Behavioral and Pharmacologic Treatment of Binge Eating and Obesity: Acute Treatment

Behavioral and Pharmacologic Treatment of Binge Eating and Obesity

This study will test the effectiveness and relative efficacy of behavioral and pharmacologic treatments, alone and in combination, for the treatment of binge eating disorder (BED) in patients with obesity. This is an acute treatment comparing behavioral weight loss alone or in combination with naltrexone/bupropion medication.

Study Overview

• Status: Active, not recruiting
• Conditions: Obesity; Binge-eating Disorder
• Intervention / Treatment: Other: Placebo; Drug: NB medication (Naltrexone Bupropion combination); Behavioral: Behavioral Weight Loss (BWL) counseling

Detailed Description

Binge eating disorder (BED), the most prevalent formal eating disorder, is associated strongly with obesity and bio-psychosocial impairment. Improved treatments for obese patients with BED are needed that can produce sustained clinical outcomes and promote weight loss.
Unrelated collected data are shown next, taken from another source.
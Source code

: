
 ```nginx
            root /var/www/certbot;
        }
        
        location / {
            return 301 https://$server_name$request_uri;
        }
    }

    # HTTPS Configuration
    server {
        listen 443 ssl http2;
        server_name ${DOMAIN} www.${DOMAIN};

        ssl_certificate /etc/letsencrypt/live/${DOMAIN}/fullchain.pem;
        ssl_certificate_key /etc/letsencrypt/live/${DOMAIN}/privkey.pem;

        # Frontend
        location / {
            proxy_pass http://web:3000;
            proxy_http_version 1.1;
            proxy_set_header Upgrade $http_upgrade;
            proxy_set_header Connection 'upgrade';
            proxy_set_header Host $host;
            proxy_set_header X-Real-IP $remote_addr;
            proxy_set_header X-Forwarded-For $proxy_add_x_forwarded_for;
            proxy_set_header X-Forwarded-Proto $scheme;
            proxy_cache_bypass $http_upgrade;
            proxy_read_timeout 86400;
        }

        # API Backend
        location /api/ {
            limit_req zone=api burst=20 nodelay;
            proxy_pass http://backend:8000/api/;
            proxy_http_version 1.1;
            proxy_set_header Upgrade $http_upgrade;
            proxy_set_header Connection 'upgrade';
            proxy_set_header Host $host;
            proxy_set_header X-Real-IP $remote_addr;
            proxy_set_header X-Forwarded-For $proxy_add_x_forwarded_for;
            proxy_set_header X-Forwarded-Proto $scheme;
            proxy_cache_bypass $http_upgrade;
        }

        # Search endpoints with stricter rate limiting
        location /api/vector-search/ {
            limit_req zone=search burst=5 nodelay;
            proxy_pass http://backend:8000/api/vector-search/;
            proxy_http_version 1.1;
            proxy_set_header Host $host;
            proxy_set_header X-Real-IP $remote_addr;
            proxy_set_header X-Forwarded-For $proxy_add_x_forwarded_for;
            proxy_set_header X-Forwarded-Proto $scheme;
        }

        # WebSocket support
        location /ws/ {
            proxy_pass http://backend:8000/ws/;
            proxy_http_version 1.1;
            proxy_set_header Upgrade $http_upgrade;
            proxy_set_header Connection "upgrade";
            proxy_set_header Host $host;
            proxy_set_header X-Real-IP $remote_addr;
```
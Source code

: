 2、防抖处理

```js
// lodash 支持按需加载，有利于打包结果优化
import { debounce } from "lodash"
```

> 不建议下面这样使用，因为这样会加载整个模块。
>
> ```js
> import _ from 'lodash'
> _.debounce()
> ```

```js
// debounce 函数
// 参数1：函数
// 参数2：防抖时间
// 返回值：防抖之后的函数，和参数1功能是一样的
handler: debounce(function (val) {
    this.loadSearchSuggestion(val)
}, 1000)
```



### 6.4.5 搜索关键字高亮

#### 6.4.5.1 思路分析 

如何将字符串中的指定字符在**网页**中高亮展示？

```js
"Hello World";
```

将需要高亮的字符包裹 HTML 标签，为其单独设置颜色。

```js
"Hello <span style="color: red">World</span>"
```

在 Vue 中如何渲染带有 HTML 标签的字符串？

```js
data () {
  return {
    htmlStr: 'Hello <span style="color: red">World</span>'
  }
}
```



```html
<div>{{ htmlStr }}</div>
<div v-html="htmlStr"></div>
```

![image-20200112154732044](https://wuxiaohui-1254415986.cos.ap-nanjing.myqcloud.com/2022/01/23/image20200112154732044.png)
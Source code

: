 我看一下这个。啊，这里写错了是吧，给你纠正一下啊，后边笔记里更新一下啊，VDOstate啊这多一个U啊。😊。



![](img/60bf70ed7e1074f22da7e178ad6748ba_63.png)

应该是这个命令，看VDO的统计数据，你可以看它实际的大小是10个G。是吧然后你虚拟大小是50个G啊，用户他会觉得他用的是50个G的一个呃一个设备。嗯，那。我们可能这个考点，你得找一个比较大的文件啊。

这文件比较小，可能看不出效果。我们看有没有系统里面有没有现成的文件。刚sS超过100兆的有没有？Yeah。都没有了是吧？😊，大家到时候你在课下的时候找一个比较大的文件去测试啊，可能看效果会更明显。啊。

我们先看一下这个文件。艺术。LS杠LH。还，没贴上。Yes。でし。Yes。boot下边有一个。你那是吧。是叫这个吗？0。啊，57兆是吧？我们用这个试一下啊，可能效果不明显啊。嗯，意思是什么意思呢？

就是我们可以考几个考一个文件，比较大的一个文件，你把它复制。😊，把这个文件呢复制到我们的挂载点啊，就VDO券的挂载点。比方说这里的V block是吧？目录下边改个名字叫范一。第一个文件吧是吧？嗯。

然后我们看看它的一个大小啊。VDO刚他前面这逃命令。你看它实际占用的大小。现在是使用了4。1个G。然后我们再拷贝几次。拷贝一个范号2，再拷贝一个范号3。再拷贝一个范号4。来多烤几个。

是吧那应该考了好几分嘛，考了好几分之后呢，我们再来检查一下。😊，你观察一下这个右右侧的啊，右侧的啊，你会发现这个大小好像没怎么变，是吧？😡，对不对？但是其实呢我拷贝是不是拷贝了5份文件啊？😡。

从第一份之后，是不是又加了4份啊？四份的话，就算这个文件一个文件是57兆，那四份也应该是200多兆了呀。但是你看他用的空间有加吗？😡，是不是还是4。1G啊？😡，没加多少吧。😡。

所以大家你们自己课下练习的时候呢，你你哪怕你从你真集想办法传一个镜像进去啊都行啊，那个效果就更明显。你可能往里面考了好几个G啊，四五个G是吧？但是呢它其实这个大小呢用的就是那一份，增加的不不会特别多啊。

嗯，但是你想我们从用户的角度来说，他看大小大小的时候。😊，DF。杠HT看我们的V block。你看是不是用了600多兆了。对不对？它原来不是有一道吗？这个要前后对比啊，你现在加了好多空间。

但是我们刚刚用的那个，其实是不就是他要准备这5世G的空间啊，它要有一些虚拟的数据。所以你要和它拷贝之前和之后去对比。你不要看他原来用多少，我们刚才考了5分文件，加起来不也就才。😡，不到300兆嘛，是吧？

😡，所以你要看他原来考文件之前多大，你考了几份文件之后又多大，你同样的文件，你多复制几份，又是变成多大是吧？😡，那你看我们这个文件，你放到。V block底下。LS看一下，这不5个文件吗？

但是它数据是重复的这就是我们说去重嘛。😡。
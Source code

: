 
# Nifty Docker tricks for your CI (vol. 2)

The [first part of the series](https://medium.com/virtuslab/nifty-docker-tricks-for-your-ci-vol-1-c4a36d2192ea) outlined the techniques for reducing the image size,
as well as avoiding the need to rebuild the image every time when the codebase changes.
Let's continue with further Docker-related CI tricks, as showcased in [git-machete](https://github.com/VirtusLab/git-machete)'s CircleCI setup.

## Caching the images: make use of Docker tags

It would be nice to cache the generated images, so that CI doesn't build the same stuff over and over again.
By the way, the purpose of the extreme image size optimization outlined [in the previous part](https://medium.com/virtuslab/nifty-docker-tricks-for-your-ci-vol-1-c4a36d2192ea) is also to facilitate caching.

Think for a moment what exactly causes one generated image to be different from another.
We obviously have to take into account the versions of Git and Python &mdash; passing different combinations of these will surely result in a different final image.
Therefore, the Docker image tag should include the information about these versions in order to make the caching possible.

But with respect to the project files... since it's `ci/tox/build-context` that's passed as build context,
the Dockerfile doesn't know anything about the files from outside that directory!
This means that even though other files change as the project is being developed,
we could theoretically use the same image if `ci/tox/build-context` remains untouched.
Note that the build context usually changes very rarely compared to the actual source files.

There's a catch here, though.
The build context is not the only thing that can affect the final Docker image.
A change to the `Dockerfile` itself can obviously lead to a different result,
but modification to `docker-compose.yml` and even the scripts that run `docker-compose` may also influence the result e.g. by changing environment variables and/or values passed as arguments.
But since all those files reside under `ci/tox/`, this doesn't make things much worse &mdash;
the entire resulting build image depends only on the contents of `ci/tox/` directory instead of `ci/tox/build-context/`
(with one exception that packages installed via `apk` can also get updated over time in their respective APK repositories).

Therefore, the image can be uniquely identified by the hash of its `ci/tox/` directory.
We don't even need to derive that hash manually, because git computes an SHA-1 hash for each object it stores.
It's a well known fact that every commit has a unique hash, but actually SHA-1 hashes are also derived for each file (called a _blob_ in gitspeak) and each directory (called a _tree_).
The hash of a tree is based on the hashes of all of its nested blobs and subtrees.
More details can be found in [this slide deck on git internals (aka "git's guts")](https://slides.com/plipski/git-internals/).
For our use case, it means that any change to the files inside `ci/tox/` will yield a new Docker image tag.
This study (acute treatment stage) aims to test the effectiveness of behavioral weight loss (BWL) and pharmacological treatment with Naltrexone/Bupropion (NB; a recently FDA-approved anti-obesity combination medication), alone and in combination, for the treatment of BED in patients with obesity. The acute treatment stage stage RCT will provide new findings regarding the effectiveness of NB medication and whether this specific combination of BWL and NB medication is effective for patients with obesity and BED. N=160 patients with BED and obesity will be randomly assigned (double-blind) in a balanced factorial (2 X 2) design trial, to one of four 16-week interventions: BWL+NB, BWL+Placebo, NB, or Placebo. This study will produce important new information about the relative efficacy of BWL and this recently FDA-approved anti-obesity (NB medicine), alone and in combination, for BED in patients with obesity.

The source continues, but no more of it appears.